Hours later I finally noticed that no tears would come anymore and I rubbed my swollen eyes to get rid of the last trails of wetness and tears.
I was still inside of the game and decided to open the panel to log out. Luckily I still had a few hours left before I would need to head working. The hatch opened this time without zapping me and I went to the bath first to brush my teeth and relieve myself.
Then I turned my alarm clock on and went to bed. My eyes felt a bit swollen. I must have cried inside of the pod as well.
But I fell asleep as soon as my head touched the pillow and drifted into a dreamless void until my alarm went off the next morning. I spend hours at work, doing the required tasks, avoiding anything unnecessary. My speed wasn't fast but also not slow. I just blended in with my colleagues and didn't attract unwanted attention. Just living, earning money to support myself and live on. The rent for my small apartment wasn't high but it still took a chunk of my monthly salary. Food and extra charges like electricity, gas or water weren't cheap either.
Buying the pod a few years ago felt like an investment in my bright and untainted future.

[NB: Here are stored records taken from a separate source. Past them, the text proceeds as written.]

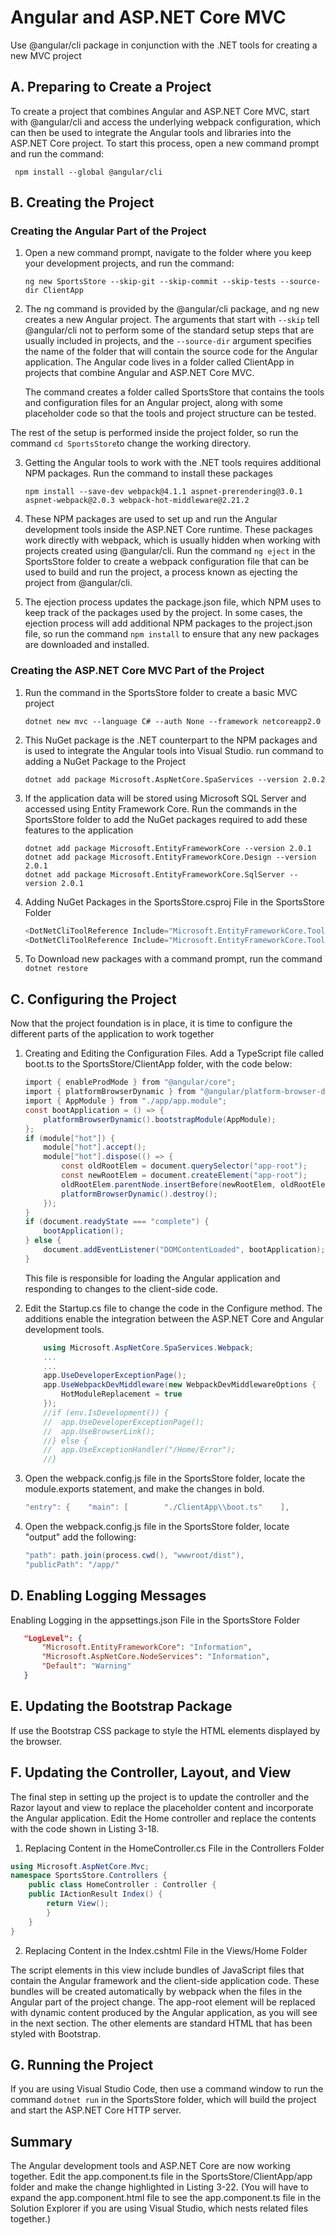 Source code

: 
# Angular and ASP.NET Core MVC

 Use @angular/cli package in conjunction with the .NET tools for creating a new MVC project

## A. Preparing to Create a Project 
To create a project that combines Angular and ASP.NET Core MVC, start with @angular/cli and access the underlying webpack configuration, which can then be used to integrate the Angular tools and libraries into the ASP.NET Core project.
To start this process, open a new command prompt and run the command:
```console
 npm install --global @angular/cli 
 ```

## B. Creating the Project

### Creating the Angular Part of the Project

 1. Open a new command prompt, navigate to the folder where you keep your development projects, and run the command:
    ```console 
    ng new SportsStore --skip-git --skip-commit --skip-tests --source-dir ClientApp 
    ```

 2. The ng command is provided by the @angular/cli package, and ng new creates a new Angular project. The arguments that start with ``--skip`` tell @angular/cli not to perform some of the standard setup steps that are usually included in projects, and the ``--source-dir`` argument specifies the name of the folder that will contain the source code for the Angular application. The Angular code lives in a folder called ClientApp in projects that combine Angular and ASP.NET Core MVC.

    The command creates a folder called SportsStore that contains the tools and configuration files for an Angular project, along with some placeholder code so that the tools and project structure can be tested.

The rest of the setup is performed inside the project folder, so run the command ``cd SportsStore``to change the working directory.

3. Getting the Angular tools to work with the .NET tools requires additional NPM packages. Run the command to install these packages 
    ```console
    npm install --save-dev webpack@4.1.1 aspnet-prerendering@3.0.1 aspnet-webpack@2.0.3 webpack-hot-middleware@2.21.2 
    ```
 

4. These NPM packages are used to set up and run the Angular development tools inside the ASP.NET Core runtime. These packages work directly with webpack, which is usually hidden when working with projects created using @angular/cli. Run the command ``ng eject`` in the SportsStore folder to create a webpack configuration file that can be used to build and  run the project, a process known as ejecting the project from @angular/cli. 

5. The ejection process updates the package.json file, which NPM uses to keep track of the packages used by the project. In some cases, the ejection process will add additional NPM packages to the project.json file, so run the command `` npm install `` to ensure that any new packages are downloaded and installed. 

### Creating the ASP.NET Core MVC Part of the Project 

1. Run the command in the SportsStore folder to create a basic MVC project 
    ```console
    dotnet new mvc --language C# --auth None --framework netcoreapp2.0
    ```


2. This NuGet package is the .NET counterpart to the NPM packages and is used to integrate the Angular tools into Visual Studio. run command to adding a NuGet Package to the Project 
    ```console
    dotnet add package Microsoft.AspNetCore.SpaServices --version 2.0.2
    ```

3. If the application data will be stored using Microsoft SQL Server and accessed using Entity Framework Core. Run the commands in the SportsStore folder to add the NuGet packages required to add these features to the application
    ```console
    dotnet add package Microsoft.EntityFrameworkCore --version 2.0.1 
    dotnet add package Microsoft.EntityFrameworkCore.Design --version 2.0.1 
    dotnet add package Microsoft.EntityFrameworkCore.SqlServer --version 2.0.1
    ``` 

 4. Adding NuGet Packages in the SportsStore.csproj File in the SportsStore Folder

    ```csharp
    <DotNetCliToolReference Include="Microsoft.EntityFrameworkCore.Tools"  Version="2.0.0" /> 
    <DotNetCliToolReference Include="Microsoft.EntityFrameworkCore.Tools.DotNet"  Version="2.0.1" />
    ```
5. To Download new packages with a command prompt, run the command `` dotnet restore `` 

## C. Configuring the Project 

Now that the project foundation is in place, it is time to configure the different parts of the application to work together

1. Creating and Editing the Configuration Files. Add a TypeScript file called boot.ts to the SportsStore/ClientApp folder, with the code below:

    ```csharp
    import { enableProdMode } from "@angular/core"; 
    import { platformBrowserDynamic } from "@angular/platform-browser-dynamic"; 
    import { AppModule } from "./app/app.module";
    const bootApplication = () => { 
        platformBrowserDynamic().bootstrapModule(AppModule); 
    };
    if (module["hot"]) {
        module["hot"].accept();
        module["hot"].dispose(() => {
            const oldRootElem = document.querySelector("app-root");
            const newRootElem = document.createElement("app-root");
            oldRootElem.parentNode.insertBefore(newRootElem, oldRootElem);
            platformBrowserDynamic().destroy();
        });
    }
    if (document.readyState === "complete") {
        bootApplication();
    } else {
        document.addEventListener("DOMContentLoaded", bootApplication); 
    }
    ```

    This file is responsible for loading the Angular application and responding to changes to the client-side code.

2. Edit the Startup.cs file to change the code in the Configure method. The additions enable the integration between the ASP.NET Core and Angular development tools.
    ```csharp
        using Microsoft.AspNetCore.SpaServices.Webpack;
        ...
        ...
        app.UseDeveloperExceptionPage();
        app.UseWebpackDevMiddleware(new WebpackDevMiddlewareOptions {
            HotModuleReplacement = true
        });
        //if (env.IsDevelopment()) {
        //  app.UseDeveloperExceptionPage();
        //  app.UseBrowserLink();
        //} else {
        //  app.UseExceptionHandler("/Home/Error");
        //}
    ```
3. Open the webpack.config.js file in the SportsStore folder, locate the module.exports statement, and make the changes in bold.  
    ```csharp
    "entry": {    "main": [        "./ClientApp\\boot.ts"    ],
    ```

4.  Open the webpack.config.js file in the SportsStore folder, locate "output" add the following:

    ```csharp
    "path": path.join(process.cwd(), "wwwroot/dist"),
    "publicPath": "/app/"
    ```
 
## D. Enabling Logging Messages 

Enabling Logging in the appsettings.json File in the SportsStore Folder

 ```json
    "LogLevel": {
        "Microsoft.EntityFrameworkCore": "Information",
        "Microsoft.AspNetCore.NodeServices": "Information",
        "Default": "Warning"
    }
  ```

## E. Updating the Bootstrap Package 
 If use the Bootstrap CSS package to style the HTML elements displayed by the browser.

## F. Updating the Controller, Layout, and View 

The final step in setting up the project is to update the controller and the Razor layout and view to replace the placeholder content and incorporate the Angular application. Edit the Home controller and replace the contents with the code shown in Listing 3-18.

1. Replacing Content in the HomeController.cs File in the Controllers Folder
```csharp
using Microsoft.AspNetCore.Mvc;
namespace SportsStore.Controllers {    
    public class HomeController : Controller {
    public IActionResult Index() {
        return View();
        }    
    }
}
```


2. Replacing Content in the Index.cshtml File in the Views/Home Folder
<div class="p-1">  <app-root></app-root> </div>

The script elements in this view include bundles of JavaScript files that contain the Angular framework and the client-side application code. These bundles will be created automatically by webpack when the files in the Angular part of the project change. The app-root element will be replaced with dynamic content produced by the Angular application, as you will see in the next section. The other elements are standard HTML that has been styled with Bootstrap.

## G. Running the Project 

If you are using Visual Studio Code, then use a command window to run the command `` dotnet run `` in the SportsStore folder, which will build the project and start the ASP.NET Core HTTP server.  

## Summary

The Angular development tools and ASP.NET Core are now working together. Edit the app.component.ts file in the SportsStore/ClientApp/app folder and  make the change highlighted in Listing 3-22. (You will have to expand the app.component.html file to see the app.component.ts file in the Solution Explorer if you are using Visual Studio, which nests related files together.)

Now years had passed since that day and the sparkling and bubbling excitement of youth had faded. Nothing but bleakness while assessing the future remained, at least on my bad days. On my good days, it just felt insufferable, with no hope and chance of self-improvement or fulfilling my dreams. But at times like this I would fantasize how it would be to do what I wanted, make any vision I imagined myself come true and be liberated from the chains of my mundane life.
Although it all was nothing but pipe dreams, it was nice. Deluding oneself to forget about the not so jolly and sparkly reality of existence. Striving for the impossible and unreachable, even if only in the home of my thoughts.
After work I had to go shopping and then cooked at home, washed some clothes and cleaned the mountain of dishes I still haven't cleaned since last week.
Only after it was 7 p.m. I sat down and thought about the rest of the day. I could definitely use a calming bath, but at the same time, I wanted to level the taker up so I could wrap up the game and leave it for good.
Because I slowly started to think about what would become of me, if I didn't play Falan anymore. If my days would remain just like today and I would turn into this...this abomination I always was scared of becoming. Just a monotone worker bee without anything left which could make me happy, my emotions boil and seen. Wanted.
Falan was my home for so long. My resolve to leave was grounded in the belief I couldn't be there anymore without Coven. But it was already shaky. It was my heaven on earth so long that my crumbling resolve could come crashing down at any day. Maybe even at any moment.
With this thought I went to my pod instead of taking a bath and woke up inside the game.
While I swiped through the mission board to find quests granting as much experience as possible, something strange occurred: I noticed a notification. Since I only had two friends on my list of friends, I curiously opened the menu midway instead of scrolling further through the missions.
But added to the two avatars beside the names was another name. There was no avatar or picture, only a single word. System.
I opened the chat and a small message was written there.
Read it.
Read what? I asked myself. Intrigued, I typed the question in my mind.
Trickery for beginners.
Then the blue underlining under the name was gone, indicating that the person left the chat. After I closed the chat, too, it was suddenly gone, erased as if it didn't exist. What the fuck just happened? Was it even possible to erase chats? Or even write to me, when I didn't accept any friend request? I checked through the system notifications and the friend requests. I could find nothing strange.
So I did the only logical thing I could think of. I took out the book from my inventory. The treasure which I couldn't get rid of except by using it myself. And opened the book.